The function accepts any Linx data source (a database result set or any list) and writes a Parquet file. The output schema is inferred from the data at runtime. No schema file is required.


The absolute or UNC path for the output .parquet file. Linx expressions are supported.

The data source providing the rows to write. Connect any Linx list of objects. Each item in the source becomes one row in the Parquet file.

The output schema is inferred from the first row at runtime. Each property of the row object maps to a column in the Parquet file.

The compression algorithm applied to each row group written to the file.

ValueDescription
SnappyFast compression with a moderate ratio. Default.
GzipSlower compression with a better ratio. Use when minimising file size is a priority.
BrotliHigh compression ratio with higher CPU cost.
Lz4Very fast compression with a lower ratio.
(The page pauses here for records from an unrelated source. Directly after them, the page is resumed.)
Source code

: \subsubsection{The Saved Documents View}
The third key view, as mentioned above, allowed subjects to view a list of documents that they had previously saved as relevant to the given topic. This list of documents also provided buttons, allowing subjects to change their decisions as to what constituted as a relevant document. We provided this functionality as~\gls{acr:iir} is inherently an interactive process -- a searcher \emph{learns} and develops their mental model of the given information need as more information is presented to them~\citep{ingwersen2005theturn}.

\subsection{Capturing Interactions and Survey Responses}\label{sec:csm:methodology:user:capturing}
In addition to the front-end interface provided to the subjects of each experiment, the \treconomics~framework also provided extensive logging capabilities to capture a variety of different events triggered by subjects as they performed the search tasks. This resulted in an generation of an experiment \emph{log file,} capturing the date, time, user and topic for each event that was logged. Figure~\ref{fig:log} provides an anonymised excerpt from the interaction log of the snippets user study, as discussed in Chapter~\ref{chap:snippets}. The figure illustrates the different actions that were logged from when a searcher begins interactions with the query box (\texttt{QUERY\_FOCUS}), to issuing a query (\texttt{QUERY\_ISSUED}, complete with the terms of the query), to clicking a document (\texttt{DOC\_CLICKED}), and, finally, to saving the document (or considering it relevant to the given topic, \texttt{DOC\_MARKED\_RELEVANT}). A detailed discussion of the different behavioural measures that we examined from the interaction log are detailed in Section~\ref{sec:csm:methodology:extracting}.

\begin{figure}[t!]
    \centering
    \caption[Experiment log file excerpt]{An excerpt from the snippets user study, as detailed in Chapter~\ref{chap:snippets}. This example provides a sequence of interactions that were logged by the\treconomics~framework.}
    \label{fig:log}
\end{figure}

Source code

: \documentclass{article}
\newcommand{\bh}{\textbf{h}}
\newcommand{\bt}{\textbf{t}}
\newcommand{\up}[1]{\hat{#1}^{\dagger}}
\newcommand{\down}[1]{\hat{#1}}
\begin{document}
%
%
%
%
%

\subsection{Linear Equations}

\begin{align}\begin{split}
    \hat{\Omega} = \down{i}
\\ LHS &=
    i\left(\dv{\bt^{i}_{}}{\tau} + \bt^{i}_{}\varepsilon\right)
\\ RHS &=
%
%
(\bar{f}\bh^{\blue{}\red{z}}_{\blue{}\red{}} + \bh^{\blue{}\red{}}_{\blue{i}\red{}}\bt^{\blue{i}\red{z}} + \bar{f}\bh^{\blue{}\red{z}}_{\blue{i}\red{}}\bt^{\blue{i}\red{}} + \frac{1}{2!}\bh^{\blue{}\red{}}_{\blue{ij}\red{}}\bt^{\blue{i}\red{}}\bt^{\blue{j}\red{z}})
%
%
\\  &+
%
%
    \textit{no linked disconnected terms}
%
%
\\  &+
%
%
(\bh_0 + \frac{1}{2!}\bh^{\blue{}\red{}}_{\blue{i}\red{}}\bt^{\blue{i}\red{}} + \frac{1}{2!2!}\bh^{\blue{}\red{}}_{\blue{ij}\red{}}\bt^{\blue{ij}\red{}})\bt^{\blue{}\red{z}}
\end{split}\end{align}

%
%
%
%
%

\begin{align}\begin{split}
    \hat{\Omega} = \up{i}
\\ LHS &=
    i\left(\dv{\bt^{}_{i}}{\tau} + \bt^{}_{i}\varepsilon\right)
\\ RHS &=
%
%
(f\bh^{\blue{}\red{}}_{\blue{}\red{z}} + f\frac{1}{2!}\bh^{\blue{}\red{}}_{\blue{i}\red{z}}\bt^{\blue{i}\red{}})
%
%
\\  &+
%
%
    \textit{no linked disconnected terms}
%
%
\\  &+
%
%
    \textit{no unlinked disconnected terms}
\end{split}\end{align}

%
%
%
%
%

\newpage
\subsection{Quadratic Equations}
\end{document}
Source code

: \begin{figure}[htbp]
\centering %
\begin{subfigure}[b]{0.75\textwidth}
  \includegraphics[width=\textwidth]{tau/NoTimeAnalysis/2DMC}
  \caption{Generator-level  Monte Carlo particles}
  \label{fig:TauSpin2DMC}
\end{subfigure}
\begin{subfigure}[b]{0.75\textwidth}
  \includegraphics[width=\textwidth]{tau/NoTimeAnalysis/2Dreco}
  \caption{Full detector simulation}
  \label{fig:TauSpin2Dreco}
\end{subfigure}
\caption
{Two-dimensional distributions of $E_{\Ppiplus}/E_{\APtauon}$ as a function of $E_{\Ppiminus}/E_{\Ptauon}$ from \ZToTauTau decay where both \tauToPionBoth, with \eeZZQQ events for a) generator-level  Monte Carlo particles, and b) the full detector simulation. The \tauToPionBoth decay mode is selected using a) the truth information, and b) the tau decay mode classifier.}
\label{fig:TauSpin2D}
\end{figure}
Use when write speed is critical.
ZstdGood compression ratio with fast decompression. Suitable for archival use.
NoneNo compression. Use for maximum read speed or when the data is already compressed.

Behaviour when the output file already exists at the path specified.

ValueBehaviour
OverwriteFileDeletes the existing file and writes a new one.
IncrementFileNameAppends _1, _2, etc. to the file name until a non-existing name is found (for example, report_1.parquet).
ThrowExceptionRaises an exception if the file already exists.

The number of rows buffered in memory before each Parquet row group is flushed to disk. Default: 5000. Minimum: 1.

Lower values reduce memory usage but weaken compression. Higher values improve compression but increase peak memory during writing. The default works for most workloads.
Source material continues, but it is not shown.